Appeals Court Says Police Can Withhold License Plate Scans
LOS ANGELES (AP) — Police don't have to disclose license plate records that advocacy groups sought to gauge how high-tech surveillance was being used, a California appeals court ruled Wednesday.
The unanimous ruling by the 2nd District Court of Appeal rejected a California Public Records Act request for data compiled by the Los Angeles police and sheriff's departments.
Law enforcement departments across the country are increasingly using automated license plate readers mounted on patrol cars and fixed locations to check plate numbers against a "hot list" of vehicles associated with crimes, such as stolen cars, child abductions or arrest warrants.
Police can store the data for years to use in future investigations and Los Angeles police said they had used the information to identify a vehicle linked to a homicide and another at the location of an armed robbery.
The American Civil Liberties Union and Electronic Frontier Foundation contended the records were not for specific investigations, but data collected indiscriminately that could be used to track anyone, such as political activists.
They sought a week of records from August 2012 to assess the scope of government surveillance.
The 3-0 ruling sided with a Los Angeles County Superior Court judge who said the records were exempt from disclosure because they related to law enforcement investigations.
The court noted that technology had made the case different from previous challenges.

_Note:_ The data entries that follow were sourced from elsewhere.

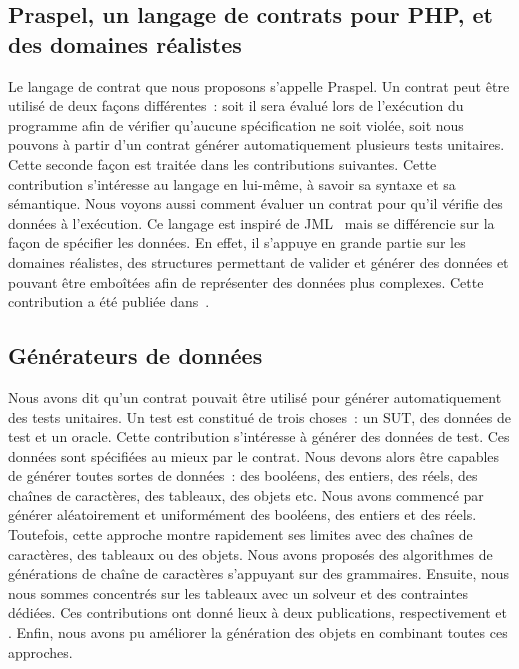 \subsection{Praspel, un langage de contrats pour PHP, et des domaines réalistes}

Le langage de contrat que nous proposons s'appelle {\strong Praspel}. Un contrat
peut être utilisé de deux façons différentes~: soit il sera évalué lors de
l'exécution du programme afin de vérifier qu'aucune spécification ne soit
violée, soit nous pouvons à partir d'un contrat générer automatiquement
plusieurs tests unitaires. Cette seconde façon est traitée dans les
contributions suivantes.  Cette contribution s'intéresse au langage en lui-même,
à savoir sa syntaxe et sa sémantique. Nous voyons aussi comment évaluer un
contrat pour qu'il vérifie des données à l'exécution. Ce langage est inspiré de
JML~ mais se différencie sur la façon de spécifier les données. En
effet, il s'appuye en grande partie sur les {\strong domaines réalistes}, des
structures permettant de valider et générer des données et pouvant être
emboîtées afin de représenter des données plus complexes. Cette contribution a
été publiée dans~.

\subsection{Générateurs de données}

Nous avons dit qu'un contrat pouvait être utilisé pour générer automatiquement
des tests unitaires. Un test est constitué de trois choses~: un SUT, des données
de test et un oracle. Cette contribution s'intéresse à générer des données de
test. Ces données sont spécifiées au mieux par le contrat. Nous devons alors
être capables de générer toutes sortes de données~: des booléens, des entiers,
des réels, des chaînes de caractères, des tableaux, des objets etc. Nous avons
commencé par générer aléatoirement et uniformément des booléens, des entiers et
des réels. Toutefois, cette approche montre rapidement ses limites avec des
chaînes de caractères, des tableaux ou des objets. Nous avons proposés des
algorithmes de générations de chaîne de caractères s'appuyant sur des
grammaires. Ensuite, nous nous sommes concentrés sur les tableaux avec un
solveur et des contraintes dédiées. Ces contributions ont donné lieux à deux
publications, respectivement  et .
Enfin, nous avons pu améliorer la génération des objets en combinant toutes ces
approches.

"To be sure, the automated nature of the ... system, with its capacity to capture and record millions of plate scans throughout Los Angeles city and county, sets it apart from the traditional investigatory techniques that courts have considered in earlier cases addressing the scope of the investigative records exemption," Acting Presiding Justice Patti Kitching wrote. "But that distinction is irrelevant to the question of whether the ALPR system's core function is to ... investigate suspected crimes."
Attorney Jennifer Lynch of the EFF said the group was disappointed and weighing its appeal options.